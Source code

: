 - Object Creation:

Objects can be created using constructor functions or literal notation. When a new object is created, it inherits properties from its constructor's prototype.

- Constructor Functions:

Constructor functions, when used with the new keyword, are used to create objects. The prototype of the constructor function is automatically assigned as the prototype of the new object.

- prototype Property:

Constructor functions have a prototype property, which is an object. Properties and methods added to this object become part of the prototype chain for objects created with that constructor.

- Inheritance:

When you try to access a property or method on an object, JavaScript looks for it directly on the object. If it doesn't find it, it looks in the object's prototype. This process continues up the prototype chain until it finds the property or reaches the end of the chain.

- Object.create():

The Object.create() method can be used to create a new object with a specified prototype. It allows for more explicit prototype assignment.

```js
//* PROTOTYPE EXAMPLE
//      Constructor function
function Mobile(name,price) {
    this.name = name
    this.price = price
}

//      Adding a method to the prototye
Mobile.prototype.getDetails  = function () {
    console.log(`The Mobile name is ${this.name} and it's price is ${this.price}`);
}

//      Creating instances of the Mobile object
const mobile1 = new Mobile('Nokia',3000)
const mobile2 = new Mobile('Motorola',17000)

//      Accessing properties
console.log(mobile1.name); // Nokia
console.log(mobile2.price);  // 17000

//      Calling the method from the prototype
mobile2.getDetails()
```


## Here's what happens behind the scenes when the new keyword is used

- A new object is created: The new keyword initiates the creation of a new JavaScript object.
----------
Instructions to follow ▸ In the entries above, find each line with the word "getDetails" and show it.

The answer ▸
Mobile.prototype.getDetails  = function () {
mobile2.getDetails()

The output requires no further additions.